(Beginning of Records to process)

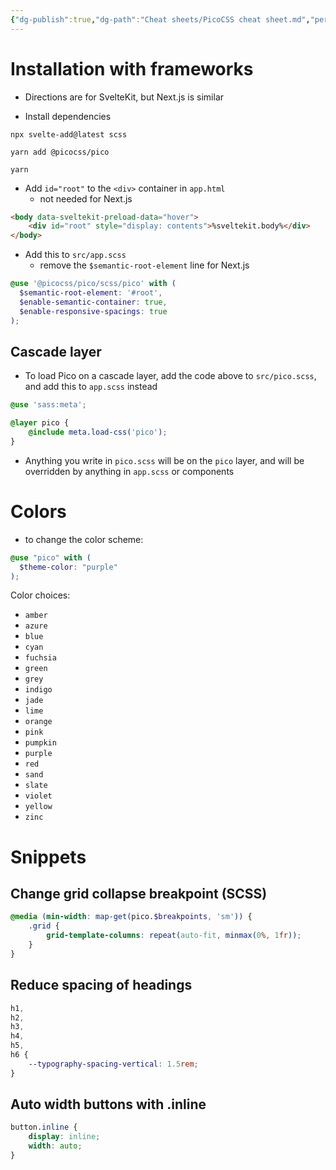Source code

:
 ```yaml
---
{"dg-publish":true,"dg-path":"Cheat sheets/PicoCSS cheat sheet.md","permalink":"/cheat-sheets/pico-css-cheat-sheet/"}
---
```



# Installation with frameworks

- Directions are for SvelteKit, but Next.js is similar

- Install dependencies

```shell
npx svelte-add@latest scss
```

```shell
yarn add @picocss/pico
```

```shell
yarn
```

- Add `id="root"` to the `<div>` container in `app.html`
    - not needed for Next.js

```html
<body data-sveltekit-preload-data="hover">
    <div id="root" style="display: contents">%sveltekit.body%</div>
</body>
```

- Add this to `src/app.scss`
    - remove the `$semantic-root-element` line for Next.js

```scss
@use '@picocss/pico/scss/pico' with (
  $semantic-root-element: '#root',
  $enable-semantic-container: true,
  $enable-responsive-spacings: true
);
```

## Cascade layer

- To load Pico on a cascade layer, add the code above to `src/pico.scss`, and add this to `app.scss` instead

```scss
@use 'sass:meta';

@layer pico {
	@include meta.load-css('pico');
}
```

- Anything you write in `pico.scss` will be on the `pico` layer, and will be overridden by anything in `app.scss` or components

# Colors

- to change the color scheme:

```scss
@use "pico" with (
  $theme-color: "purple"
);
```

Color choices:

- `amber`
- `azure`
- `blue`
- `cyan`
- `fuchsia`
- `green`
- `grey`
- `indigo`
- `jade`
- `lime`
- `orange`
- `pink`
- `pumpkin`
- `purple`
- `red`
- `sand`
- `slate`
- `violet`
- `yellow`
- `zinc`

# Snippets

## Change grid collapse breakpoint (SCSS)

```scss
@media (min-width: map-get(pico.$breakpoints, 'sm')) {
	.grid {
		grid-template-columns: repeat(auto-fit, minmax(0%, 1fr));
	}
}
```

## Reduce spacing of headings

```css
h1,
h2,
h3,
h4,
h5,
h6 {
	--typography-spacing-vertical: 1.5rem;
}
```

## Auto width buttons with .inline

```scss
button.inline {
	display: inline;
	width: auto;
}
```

(End of Records to process)
(Beginning of Records to process)

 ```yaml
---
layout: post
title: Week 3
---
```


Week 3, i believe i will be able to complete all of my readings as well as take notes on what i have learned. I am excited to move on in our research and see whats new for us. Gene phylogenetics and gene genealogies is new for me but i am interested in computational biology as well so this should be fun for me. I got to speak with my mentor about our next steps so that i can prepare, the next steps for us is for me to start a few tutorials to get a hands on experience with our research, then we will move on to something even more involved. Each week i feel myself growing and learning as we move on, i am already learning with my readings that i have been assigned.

(End of Records to process)
(Beginning of Records to process)

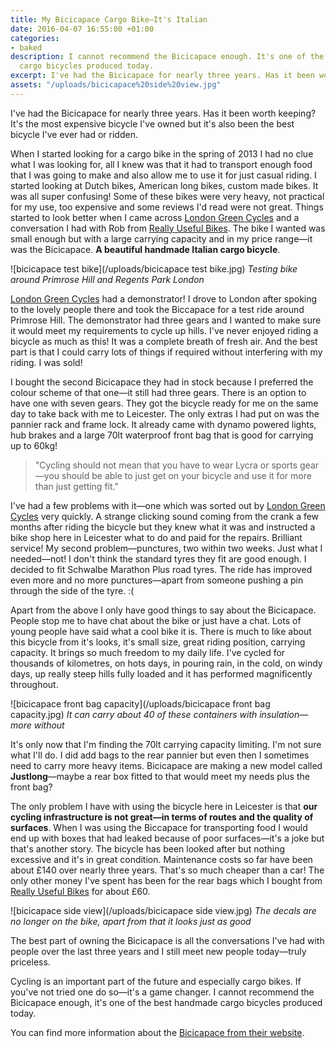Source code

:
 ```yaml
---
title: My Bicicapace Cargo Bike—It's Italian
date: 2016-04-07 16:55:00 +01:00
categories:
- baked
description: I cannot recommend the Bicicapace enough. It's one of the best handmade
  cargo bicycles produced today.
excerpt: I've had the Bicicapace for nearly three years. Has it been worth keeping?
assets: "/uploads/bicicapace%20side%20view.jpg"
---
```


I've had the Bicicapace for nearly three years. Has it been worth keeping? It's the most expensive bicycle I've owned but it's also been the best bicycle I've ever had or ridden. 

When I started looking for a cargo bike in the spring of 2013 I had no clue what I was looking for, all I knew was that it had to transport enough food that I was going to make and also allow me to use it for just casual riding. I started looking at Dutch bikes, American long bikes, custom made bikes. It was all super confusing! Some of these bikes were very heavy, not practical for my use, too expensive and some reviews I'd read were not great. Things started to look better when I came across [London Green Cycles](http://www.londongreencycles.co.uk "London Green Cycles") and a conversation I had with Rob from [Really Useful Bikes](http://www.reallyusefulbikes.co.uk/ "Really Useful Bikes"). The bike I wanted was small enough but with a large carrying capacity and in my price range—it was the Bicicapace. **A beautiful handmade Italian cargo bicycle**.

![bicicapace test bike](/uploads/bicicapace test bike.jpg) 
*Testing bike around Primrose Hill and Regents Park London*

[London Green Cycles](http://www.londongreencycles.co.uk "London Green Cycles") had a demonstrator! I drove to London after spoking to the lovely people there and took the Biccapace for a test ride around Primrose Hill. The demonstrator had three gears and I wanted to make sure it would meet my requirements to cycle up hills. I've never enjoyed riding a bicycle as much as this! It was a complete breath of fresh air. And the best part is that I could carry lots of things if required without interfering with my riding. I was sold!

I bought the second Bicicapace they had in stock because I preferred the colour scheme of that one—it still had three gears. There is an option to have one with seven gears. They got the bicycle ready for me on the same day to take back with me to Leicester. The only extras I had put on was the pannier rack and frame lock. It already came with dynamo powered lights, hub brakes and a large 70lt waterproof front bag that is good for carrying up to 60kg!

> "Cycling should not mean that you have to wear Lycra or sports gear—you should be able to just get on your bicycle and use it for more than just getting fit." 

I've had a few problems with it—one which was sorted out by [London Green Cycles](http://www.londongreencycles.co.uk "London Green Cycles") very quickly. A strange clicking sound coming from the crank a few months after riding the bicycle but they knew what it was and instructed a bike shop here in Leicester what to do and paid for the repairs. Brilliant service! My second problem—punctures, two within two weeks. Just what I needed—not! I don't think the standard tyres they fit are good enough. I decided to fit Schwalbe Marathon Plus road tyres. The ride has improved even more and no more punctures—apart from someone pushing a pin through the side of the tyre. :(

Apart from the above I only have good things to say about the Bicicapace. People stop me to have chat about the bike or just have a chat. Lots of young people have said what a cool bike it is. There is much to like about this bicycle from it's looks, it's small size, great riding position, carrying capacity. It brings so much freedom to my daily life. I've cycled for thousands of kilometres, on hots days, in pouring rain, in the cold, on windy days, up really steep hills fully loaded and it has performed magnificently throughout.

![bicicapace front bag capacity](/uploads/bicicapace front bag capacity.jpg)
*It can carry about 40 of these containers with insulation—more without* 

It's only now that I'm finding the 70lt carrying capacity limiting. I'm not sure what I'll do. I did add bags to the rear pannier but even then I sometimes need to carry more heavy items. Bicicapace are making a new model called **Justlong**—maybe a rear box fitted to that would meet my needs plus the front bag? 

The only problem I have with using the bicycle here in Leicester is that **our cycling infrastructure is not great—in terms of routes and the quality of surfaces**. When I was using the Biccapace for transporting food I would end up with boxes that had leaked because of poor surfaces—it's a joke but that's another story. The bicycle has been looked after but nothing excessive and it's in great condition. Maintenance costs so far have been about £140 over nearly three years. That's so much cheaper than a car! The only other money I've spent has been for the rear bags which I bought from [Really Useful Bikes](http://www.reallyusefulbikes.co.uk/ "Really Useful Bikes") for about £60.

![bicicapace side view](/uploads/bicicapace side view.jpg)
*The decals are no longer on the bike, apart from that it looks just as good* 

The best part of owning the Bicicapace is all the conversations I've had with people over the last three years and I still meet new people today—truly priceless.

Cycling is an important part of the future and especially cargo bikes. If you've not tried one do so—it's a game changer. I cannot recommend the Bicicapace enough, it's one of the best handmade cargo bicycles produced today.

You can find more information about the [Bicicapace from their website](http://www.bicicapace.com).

(End of Records to process)

#### Work task
Working from the entries above, find every line in which the word "today" occurs and copy it.

#### Output for this exercise
  cargo bicycles produced today.
The best part of owning the Bicicapace is all the conversations I've had with people over the last three years and I still meet new people today—truly priceless.
Cycling is an important part of the future and especially cargo bikes. If you've not tried one do so—it's a game changer. I cannot recommend the Bicicapace enough, it's one of the best handmade cargo bicycles produced today.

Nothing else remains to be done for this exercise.